Vuelvo al destino. Ese mismo día tocamos en una Sociedad de Fomento, todos apenados por lo de Cachito. Yo ocupé el lugar entre mi posición y la del finado. El tambor sonó como nunca: fuerte, acompasado, como si nos guiara en la pena. Fue la única vez que lo miré de reojo y lo vi sonreír, lo sentí del mismo lado de la vida.
Hoy hace un mes, mire, y esta tarde fuimos a tocar en otra Sociedad de Fomento. Ni bien terminamos dejé el instrumento, salí solo y decidí darme una vuelta por el taller, porque soy cerrajero, creo que no se lo había dicho, disculpe. Me senté en el sillón de cuerina, calcé la lupa en el ojo izquierdo, prendí el foco amarillo y agarré la Trabex de la señora Nisiman: tenía la llave quebrada dentro. En ese momento pasó.

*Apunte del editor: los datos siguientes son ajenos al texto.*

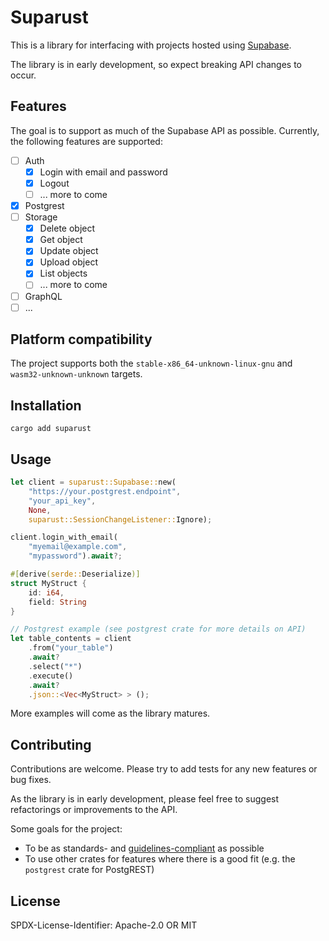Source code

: # Suparust

This is a library for interfacing with projects hosted using [Supabase](https://supabase.io/).

The library is in early development, so expect breaking API changes to occur.

## Features

The goal is to support as much of the Supabase API as possible. Currently, the following features are supported:

- [ ] Auth
    - [x] Login with email and password
    - [x] Logout
    - [ ] ... more to come
- [x] Postgrest
- [ ] Storage
    - [x] Delete object
    - [x] Get object
    - [x] Update object
    - [x] Upload object
    - [x] List objects
    - [ ] ... more to come
- [ ] GraphQL
- [ ] ...

## Platform compatibility

The project supports both the `stable-x86_64-unknown-linux-gnu` and `wasm32-unknown-unknown` targets.

## Installation

`cargo add suparust`

## Usage

```rust
let client = suparust::Supabase::new(
    "https://your.postgrest.endpoint",
    "your_api_key",
    None,
    suparust::SessionChangeListener::Ignore);

client.login_with_email(
    "myemail@example.com",
    "mypassword").await?;

#[derive(serde::Deserialize)]
struct MyStruct {
    id: i64,
    field: String
}

// Postgrest example (see postgrest crate for more details on API)
let table_contents = client
    .from("your_table")
    .await?
    .select("*")
    .execute()
    .await?
    .json::<Vec<MyStruct> > ();
```

More examples will come as the library matures.

## Contributing

Contributions are welcome. Please try to add tests for any new features or bug fixes.

As the library is in early development, please feel free to suggest refactorings or improvements to the API.

Some goals for the project:

- To be as standards- and [guidelines-compliant](https://rust-lang.github.io/api-guidelines/checklist.html) as possible
- To use other crates for features where there is a good fit (e.g. the `postgrest` crate for PostgREST)

## License

SPDX-License-Identifier: Apache-2.0 OR MIT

Alguien entró al local, con paso firme dio la vuelta al mostrador chico y en un segundo lo tuve enfrente. Pidió la guita con voz de no tener paciencia, de estar decidido a todo. Capaz que si le daba los pocos billetes de la caja se iba y listo, pero no. Voy y me paro, tiré la lupa para verlo bien y ahí estaba el tambor, inmutable. Quise decirle algo pero no me dio tiempo. Por el gesto de la cara, creo que lamentó fueran así las cosas. Disparó una sola vez, a la cabeza. Me mató en el acto.
Quería contárselo a usted, que es bombero, pero veo que no me escucha. Debe ser por ese tambor que suena atrás mío, que suena cada vez más fuerte, que no deja de sonar.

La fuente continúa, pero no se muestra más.